The foramen was located posterior to the oblique line in 60% and 61.9%, at the oblique line in 14.3% and 20%, or anterior to it in 20% and 23.8% (3, 14). Ramsaroop et al. (7) stated that it was most often located anterior to the linea obliqua. It has also been reported as located below the oblique line in 68.29%, above it in 21.95%, and right at the upper end in 9.76% of cases (6). In the present study, it was found to be at the oblique line in 33.3% and posterior to it in 66.7%. It was located below the superior tubercle in all nine sides. The distance between the foramen and the superior tubercle was reported as 10 mm (9) and found to be 6.7[+ or -]2.9 mm in the present study.
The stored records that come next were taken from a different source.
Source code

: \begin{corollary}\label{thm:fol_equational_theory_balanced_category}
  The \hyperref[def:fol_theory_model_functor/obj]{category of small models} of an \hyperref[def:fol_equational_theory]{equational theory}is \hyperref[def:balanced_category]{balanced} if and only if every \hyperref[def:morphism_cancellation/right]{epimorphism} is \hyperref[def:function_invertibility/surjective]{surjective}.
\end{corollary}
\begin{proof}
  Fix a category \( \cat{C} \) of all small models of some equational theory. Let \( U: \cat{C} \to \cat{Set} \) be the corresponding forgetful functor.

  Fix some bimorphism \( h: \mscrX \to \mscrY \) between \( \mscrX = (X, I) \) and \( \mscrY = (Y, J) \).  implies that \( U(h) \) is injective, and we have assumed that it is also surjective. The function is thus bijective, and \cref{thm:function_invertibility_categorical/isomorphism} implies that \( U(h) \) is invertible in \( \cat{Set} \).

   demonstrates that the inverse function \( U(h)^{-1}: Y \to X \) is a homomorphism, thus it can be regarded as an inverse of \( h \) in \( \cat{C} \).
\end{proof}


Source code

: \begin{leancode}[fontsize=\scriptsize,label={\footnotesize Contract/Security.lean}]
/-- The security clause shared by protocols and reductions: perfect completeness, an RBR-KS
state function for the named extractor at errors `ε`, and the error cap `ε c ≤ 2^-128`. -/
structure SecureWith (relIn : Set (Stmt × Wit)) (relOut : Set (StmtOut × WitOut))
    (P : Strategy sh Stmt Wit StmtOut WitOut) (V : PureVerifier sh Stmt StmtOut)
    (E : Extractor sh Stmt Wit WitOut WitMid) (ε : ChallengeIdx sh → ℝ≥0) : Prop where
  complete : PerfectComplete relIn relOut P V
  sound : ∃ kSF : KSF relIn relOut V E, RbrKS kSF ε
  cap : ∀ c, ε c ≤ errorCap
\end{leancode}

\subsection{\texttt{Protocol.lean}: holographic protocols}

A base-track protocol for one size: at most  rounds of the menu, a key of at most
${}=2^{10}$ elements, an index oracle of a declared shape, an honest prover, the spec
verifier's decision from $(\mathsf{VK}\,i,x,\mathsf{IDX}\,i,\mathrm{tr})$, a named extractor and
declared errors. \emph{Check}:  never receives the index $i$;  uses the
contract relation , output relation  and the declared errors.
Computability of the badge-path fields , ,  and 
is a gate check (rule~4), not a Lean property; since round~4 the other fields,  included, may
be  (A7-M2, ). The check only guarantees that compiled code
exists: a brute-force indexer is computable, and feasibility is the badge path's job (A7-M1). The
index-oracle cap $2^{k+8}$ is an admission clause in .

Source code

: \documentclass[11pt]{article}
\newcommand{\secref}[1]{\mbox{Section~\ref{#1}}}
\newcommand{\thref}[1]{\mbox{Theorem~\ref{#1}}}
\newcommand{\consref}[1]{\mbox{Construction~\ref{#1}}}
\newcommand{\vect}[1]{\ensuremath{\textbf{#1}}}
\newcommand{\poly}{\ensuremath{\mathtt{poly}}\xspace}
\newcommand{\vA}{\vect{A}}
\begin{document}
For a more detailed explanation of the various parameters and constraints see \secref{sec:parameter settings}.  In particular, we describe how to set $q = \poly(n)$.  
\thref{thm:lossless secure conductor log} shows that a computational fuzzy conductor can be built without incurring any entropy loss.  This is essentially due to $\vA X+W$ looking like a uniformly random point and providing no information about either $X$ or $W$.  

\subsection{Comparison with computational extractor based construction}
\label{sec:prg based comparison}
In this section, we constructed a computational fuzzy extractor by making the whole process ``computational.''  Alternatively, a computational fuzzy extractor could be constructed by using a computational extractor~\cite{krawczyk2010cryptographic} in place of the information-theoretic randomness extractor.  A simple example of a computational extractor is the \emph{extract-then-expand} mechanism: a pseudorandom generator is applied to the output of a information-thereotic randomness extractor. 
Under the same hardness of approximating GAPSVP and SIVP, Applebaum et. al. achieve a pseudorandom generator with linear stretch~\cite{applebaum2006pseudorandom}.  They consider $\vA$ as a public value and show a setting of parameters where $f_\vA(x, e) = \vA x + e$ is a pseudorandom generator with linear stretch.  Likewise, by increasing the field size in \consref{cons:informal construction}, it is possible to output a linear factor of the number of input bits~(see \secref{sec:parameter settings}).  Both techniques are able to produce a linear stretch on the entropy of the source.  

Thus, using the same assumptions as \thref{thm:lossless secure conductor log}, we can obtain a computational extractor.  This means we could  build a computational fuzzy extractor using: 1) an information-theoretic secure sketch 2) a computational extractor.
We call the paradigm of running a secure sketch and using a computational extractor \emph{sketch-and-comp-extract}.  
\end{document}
The diameter of the TF ranged from 0.5 to 9 mm (3, 9). It was reported as 0.5-6 mm in males and 0.45-6.5 mm in females (15). The mean horizontal and vertical diameters were reported as 2.8 and 3.3 mm on the right side and 3.1 and 3.4 mm on the left side, respectively (14). According to our results, the outer vertical and horizontal diameters were 2.3[+ or -]1.0 and 2.2[+ or -]0.9 mm, respectively, whereas the inner vertical and horizontal diameters were 3.1[+ or -]0.9 and 2.4[+ or -]0.7 mm, respectively.
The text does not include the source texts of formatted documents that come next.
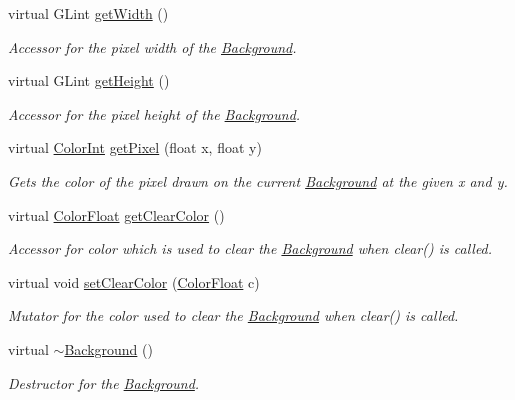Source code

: \begin{DoxyCompactItemize}
virtual G\+Lint \hyperlink{classtsgl_1_1_background_a7db981b1f06b6294200b115bf47846ec}{get\+Width} ()
\begin{DoxyCompactList}\small\item\em Accessor for the pixel width of the \hyperlink{classtsgl_1_1_background}{Background}. \end{DoxyCompactList}\item 
virtual G\+Lint \hyperlink{classtsgl_1_1_background_aa6482a67b1feebc42989767823d87c07}{get\+Height} ()
\begin{DoxyCompactList}\small\item\em Accessor for the pixel height of the \hyperlink{classtsgl_1_1_background}{Background}. \end{DoxyCompactList}\item 
virtual \hyperlink{structtsgl_1_1_color_int}{Color\+Int} \hyperlink{classtsgl_1_1_background_a09d91731095fd0839eaf6e46c3d279b5}{get\+Pixel} (float x, float y)
\begin{DoxyCompactList}\small\item\em Gets the color of the pixel drawn on the current \hyperlink{classtsgl_1_1_background}{Background} at the given x and y. \end{DoxyCompactList}\item 
virtual \hyperlink{structtsgl_1_1_color_float}{Color\+Float} \hyperlink{classtsgl_1_1_background_a96a6fe572a3a2c16da71fe3fc13a24af}{get\+Clear\+Color} ()
\begin{DoxyCompactList}\small\item\em Accessor for color which is used to clear the \hyperlink{classtsgl_1_1_background}{Background} when clear() is called. \end{DoxyCompactList}\item 
virtual void \hyperlink{classtsgl_1_1_background_a19c0f2c72e7b16be4554118995d894fa}{set\+Clear\+Color} (\hyperlink{structtsgl_1_1_color_float}{Color\+Float} c)
\begin{DoxyCompactList}\small\item\em Mutator for the color used to clear the \hyperlink{classtsgl_1_1_background}{Background} when clear() is called. \end{DoxyCompactList}\item 
\mbox{\label{classtsgl_1_1_background_a17dc3a892b0e774550d42eb753b24c9c}} 
virtual \hyperlink{classtsgl_1_1_background_a17dc3a892b0e774550d42eb753b24c9c}{$\sim$\+Background} ()
\begin{DoxyCompactList}\small\item\em Destructor for the \hyperlink{classtsgl_1_1_background}{Background}. \end{DoxyCompactList}\end{DoxyCompactItemize}
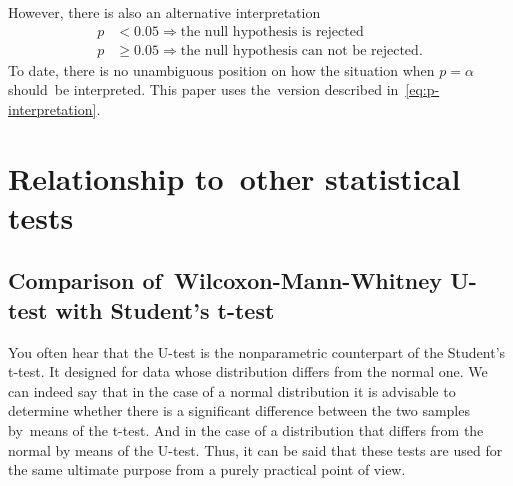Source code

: \documentclass[]{scrreprt}
\begin{document}
However, there is also an alternative interpretation
\begin{equation}\label{eq:p-interpretation-2}
\begin{aligned}
p &< 0.05 \Rightarrow \text{the~null hypothesis is~rejected}\\
p &\geq 0.05 \Rightarrow \text{the~null hypothesis can~not~be rejected}.
\end{aligned}
\end{equation}
To date, there is no unambiguous position on how the situation when $p = \alpha$ should~be interpreted. This paper uses the~version described in~\ref{eq:p-interpretation}.
%
\section{Relationship to~other statistical tests}
\subsection{Comparison of~Wilcoxon-Mann-Whitney U-test with Student's t-test}
You often hear that the U-test is the nonparametric counterpart of the Student's t-test. It designed for data whose distribution differs from the normal one. We can indeed say that in the case of a normal distribution it is advisable to determine whether there is a significant difference between the two samples by~means of the t-test. And in the case of a distribution that differs from the normal by means of the U-test. Thus, it can be said that these tests are used for the same ultimate purpose from a purely practical point of view.
\end{document}
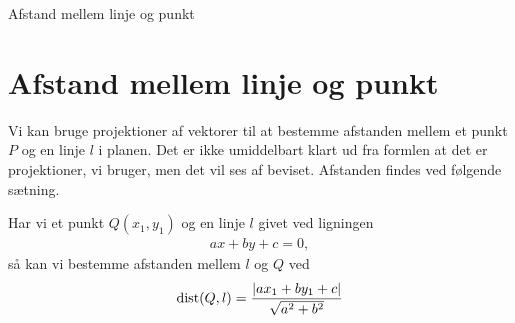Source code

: \begin{center}
\Huge
Afstand mellem linje og punkt
\end{center}

\section*{Afstand mellem linje og punkt}

Vi kan bruge projektioner af vektorer til at bestemme afstanden mellem et punkt $P$ og en linje $l$ i planen. Det er ikke umiddelbart klart ud fra formlen at det er projektioner, vi bruger, men det vil ses af beviset. Afstanden findes ved følgende sætning. 

\begin{setn}
Har vi et punkt $Q(x_1,y_1)$ og en linje $l$ givet ved ligningen
\begin{align*}
ax+by+c = 0, 
\end{align*}
så kan vi bestemme afstanden mellem $l$ og $Q$ ved
\begin{align*}
\textnormal{dist}(Q,l) = \frac{|ax_1+by_1+c|}{\sqrt{a^2+b^2}}
\end{align*}
\end{setn}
The TF passed by neurovascular structures 6.5% to 83.3% was crossed by only a nerve originating from the ebSLN and anastomosing with the ibSLN inside the larynx (8, 12). In the present study, the same variation was observed in 2 (22.2%) sides. The TF passed by neurovascular structures 7% to 33% was crossed by only an artery, usually a communicating branch between the SLA and the cricothyroid vessels or an aberrant SLA (3, 6, 12, 16). In contrast, the TF was crossed by an artery with a vein in 2 (22.2%) sides. The artery originated directly from the STA. No SLA was observed. Since the artery spread to the area supplied by the SLA, it was regarded as an aberrant SLA. The TF passed by neurovascular structures 16.7% to 100% was crossed by a neurovascular bundle (4, 6-9, 12, 13). In the present study, a neurovascular bundle coursing through the TF was observed in 5 (55.6%) sides. Its nerve originated from the ebSLN and anastomosed with the ibSLN in all cases. Its artery originated from the STA directly (aberrant SLA) or from its glandular branches.
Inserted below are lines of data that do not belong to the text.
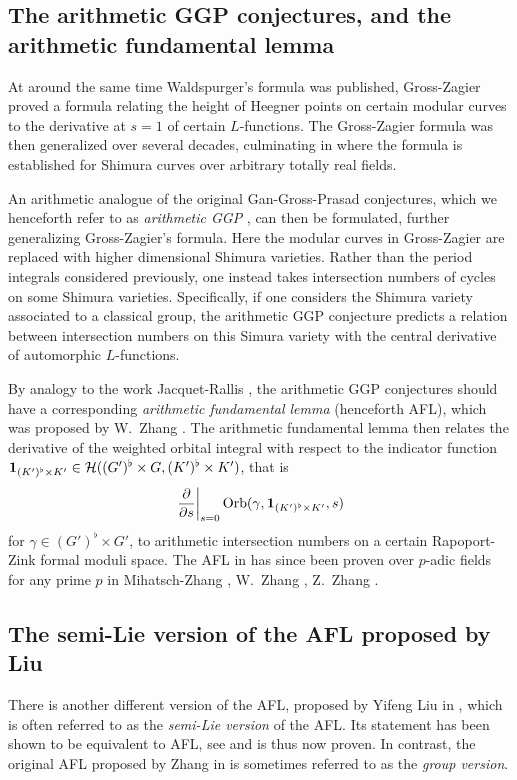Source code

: \subsection{The arithmetic GGP conjectures, and the arithmetic fundamental lemma}
At around the same time Waldspurger's formula was published,
Gross-Zagier \cite{ref:gross_zagier} proved a formula
relating the height of Heegner points
on certain modular curves to the derivative at $s=1$ of certain $L$-functions.
The Gross-Zagier formula was then generalized over several decades,
culminating in \cite{ref:GZshimura} where the formula is established
for Shimura curves over arbitrary totally real fields.

An arithmetic analogue of the original Gan-Gross-Prasad conjectures,
which we henceforth refer to as \emph{arithmetic GGP} \cite{ref:GGP},
can then be formulated, further generalizing Gross-Zagier's formula.
Here the modular curves in Gross-Zagier
are replaced with higher dimensional Shimura varieties.
Rather than the period integrals considered previously,
one instead takes intersection numbers of cycles on some Shimura varieties.
Specifically, if one considers the Shimura variety associated to a classical group,
the arithmetic GGP conjecture predicts a relation between intersection numbers
on this Simura variety with the central derivative of automorphic $L$-functions.

By analogy to the work Jacquet-Rallis \cite{ref:JR},
the arithmetic GGP conjectures should have a corresponding
\emph{arithmetic fundamental lemma} (henceforth AFL),
which was proposed by W.\ Zhang \cite[Conjecture 2.9]{ref:AFL}.
The arithmetic fundamental lemma then relates the derivative
of the weighted orbital integral with respect to the indicator function
$\mathbf{1}_{(K')^\flat \times K'} \in \mathcal H((G')^\flat \times G, (K')^\flat \times K')$, that is
\[ \left. \pdv{}{s} \right\rvert_{s=0} \operatorname{Orb}(\gamma, \mathbf{1}_{(K')^\flat \times K'}, s) \]
for $\gamma \in (G')^\flat \times G'$,
to arithmetic intersection numbers on a certain Rapoport-Zink formal moduli space.
The AFL in \cite{ref:AFL} has since been proven over $p$-adic fields for any prime $p$ in
Mihatsch-Zhang \cite{ref:MZ2021}, W.\ Zhang \cite{ref:Wei2021}, Z.\ Zhang \cite{ref:Zhiyu}.

\subsection{The semi-Lie version of the AFL proposed by Liu}
There is another different version of the AFL, proposed by Yifeng Liu in
\cite[Conjecture 1.12]{ref:liuFJ},
which is often referred to as the \emph{semi-Lie version} of the AFL.
Its statement has been shown to be equivalent to AFL,
see \cite[Remark 1.13]{ref:liuFJ} and is thus now proven.
In contrast, the original AFL proposed by Zhang in \cite[Conjecture 2.9]{ref:AFL}
is sometimes referred to as the \emph{group version}.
Partab et al. (10) reported an interesting case of double neural anastomosis running through the TF. In this case, two neural loops were observed. The proximal loop was reported to be between the ebSLN and ibSLN, whereas the distal loop was reported to be between the ebSLN and the recurrent laryngeal nerve.
The existence of the TF is most likely to be asymptomatic, but it is very significant in surgeries of the larynx, such as partial laryngectomy or partial reconstruction. Its location and contents are important for surgeons performing laryngeal procedures (3). Since the artery passing through the TF supplies the area of the SLA when the SLA is absent, surgeons should remember the aberrant artery to avoid injury. Another way in which the TF is important concerns the spread of tumors: a TF containing neurovascular structures is a possible pathway for tumor spread (12).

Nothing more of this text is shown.